INSTRUCTIONS FOR THE TASK
Search the records that follow and extract every line containing the string "github".

(Dataset excerpts)
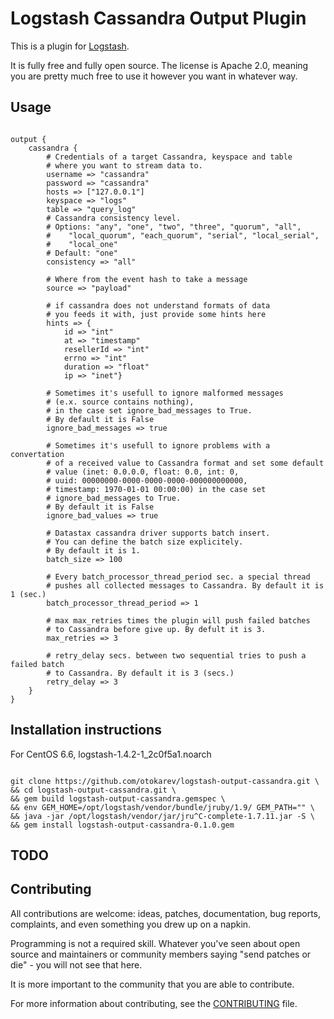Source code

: # Logstash Cassandra Output Plugin

This is a plugin for [Logstash](https://github.com/elasticsearch/logstash).

It is fully free and fully open source. The license is Apache 2.0, meaning you are pretty much free to use it however you want in whatever way.

## Usage

<pre><code>
output {
    cassandra {
        # Credentials of a target Cassandra, keyspace and table
        # where you want to stream data to.
        username => "cassandra"
        password => "cassandra"
        hosts => ["127.0.0.1"]
        keyspace => "logs"
        table => "query_log"
        # Cassandra consistency level.
        # Options: "any", "one", "two", "three", "quorum", "all",
        #    "local_quorum", "each_quorum", "serial", "local_serial",
        #    "local_one"
        # Default: "one"
        consistency => "all"
        
        # Where from the event hash to take a message
        source => "payload"
        
        # if cassandra does not understand formats of data
        # you feeds it with, just provide some hints here
        hints => {
            id => "int"
            at => "timestamp"
            resellerId => "int"
            errno => "int"
            duration => "float"
            ip => "inet"}
            
        # Sometimes it's usefull to ignore malformed messages
        # (e.x. source contains nothing),
        # in the case set ignore_bad_messages to True.
        # By default it is False
        ignore_bad_messages => true
        
        # Sometimes it's usefull to ignore problems with a convertation
        # of a received value to Cassandra format and set some default
        # value (inet: 0.0.0.0, float: 0.0, int: 0,
        # uuid: 00000000-0000-0000-0000-000000000000,
        # timestamp: 1970-01-01 00:00:00) in the case set
        # ignore_bad_messages to True.
        # By default it is False
        ignore_bad_values => true
        
        # Datastax cassandra driver supports batch insert.
        # You can define the batch size explicitely.
        # By default it is 1.
        batch_size => 100
        
        # Every batch_processor_thread_period sec. a special thread
        # pushes all collected messages to Cassandra. By default it is 1 (sec.)
        batch_processor_thread_period => 1
        
        # max max_retries times the plugin will push failed batches
        # to Cassandra before give up. By defult it is 3.
        max_retries => 3
        
        # retry_delay secs. between two sequential tries to push a failed batch
        # to Cassandra. By default it is 3 (secs.)
        retry_delay => 3
    }
}
</code></pre>

## Installation instructions
For CentOS 6.6, logstash-1.4.2-1_2c0f5a1.noarch
<pre><code>
git clone https://github.com/otokarev/logstash-output-cassandra.git \
&& cd logstash-output-cassandra.git \
&& gem build logstash-output-cassandra.gemspec \
&& env GEM_HOME=/opt/logstash/vendor/bundle/jruby/1.9/ GEM_PATH="" \
&& java -jar /opt/logstash/vendor/jar/jru^C-complete-1.7.11.jar -S \
&& gem install logstash-output-cassandra-0.1.0.gem
</code></pre>

## TODO

## Contributing

All contributions are welcome: ideas, patches, documentation, bug reports, complaints, and even something you drew up on a napkin.

Programming is not a required skill. Whatever you've seen about open source and maintainers or community members  saying "send patches or die" - you will not see that here.

It is more important to the community that you are able to contribute.

For more information about contributing, see the [CONTRIBUTING](https://github.com/elasticsearch/logstash/blob/master/CONTRIBUTING.md) file.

ANSWER FOR THE TASK
This is a plugin for [Logstash](https://github.com/elasticsearch/logstash).
git clone https://github.com/otokarev/logstash-output-cassandra.git \
For more information about contributing, see the [CONTRIBUTING](https://github.com/elasticsearch/logstash/blob/master/CONTRIBUTING.md) file.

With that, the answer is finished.